» TASK STATEMENT:
Only a number is expected: the count of lines in the listing where "tlie" occurs.

= = =

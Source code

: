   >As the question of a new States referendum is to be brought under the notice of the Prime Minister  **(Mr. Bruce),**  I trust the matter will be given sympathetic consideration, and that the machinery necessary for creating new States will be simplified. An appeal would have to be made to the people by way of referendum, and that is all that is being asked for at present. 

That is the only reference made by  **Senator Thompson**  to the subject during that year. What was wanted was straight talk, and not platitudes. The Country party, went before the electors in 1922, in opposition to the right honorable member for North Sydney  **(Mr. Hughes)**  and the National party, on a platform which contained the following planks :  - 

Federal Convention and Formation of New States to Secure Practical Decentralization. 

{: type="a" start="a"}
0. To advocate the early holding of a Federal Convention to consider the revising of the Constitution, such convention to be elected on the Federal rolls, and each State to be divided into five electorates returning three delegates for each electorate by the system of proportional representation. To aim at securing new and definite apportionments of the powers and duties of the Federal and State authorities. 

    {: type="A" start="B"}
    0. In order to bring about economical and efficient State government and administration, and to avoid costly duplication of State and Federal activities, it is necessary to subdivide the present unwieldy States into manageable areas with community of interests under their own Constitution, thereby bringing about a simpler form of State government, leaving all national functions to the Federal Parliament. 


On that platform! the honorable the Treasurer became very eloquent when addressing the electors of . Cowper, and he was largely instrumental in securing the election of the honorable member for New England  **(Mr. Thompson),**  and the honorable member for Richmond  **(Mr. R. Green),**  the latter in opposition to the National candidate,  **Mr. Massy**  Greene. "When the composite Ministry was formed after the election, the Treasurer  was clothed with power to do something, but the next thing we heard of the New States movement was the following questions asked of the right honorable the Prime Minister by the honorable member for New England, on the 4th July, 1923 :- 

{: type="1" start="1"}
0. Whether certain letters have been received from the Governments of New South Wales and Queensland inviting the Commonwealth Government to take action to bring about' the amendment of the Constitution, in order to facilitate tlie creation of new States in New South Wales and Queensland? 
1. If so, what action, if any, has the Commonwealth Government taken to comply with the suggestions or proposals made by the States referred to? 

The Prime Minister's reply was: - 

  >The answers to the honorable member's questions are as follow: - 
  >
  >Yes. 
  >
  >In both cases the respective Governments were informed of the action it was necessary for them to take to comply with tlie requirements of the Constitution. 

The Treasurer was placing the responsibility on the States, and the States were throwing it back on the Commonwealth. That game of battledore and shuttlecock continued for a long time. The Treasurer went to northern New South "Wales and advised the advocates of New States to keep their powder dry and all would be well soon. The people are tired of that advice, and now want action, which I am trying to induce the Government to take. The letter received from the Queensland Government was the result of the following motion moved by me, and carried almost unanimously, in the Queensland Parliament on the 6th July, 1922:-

= = =

» RESULT:
2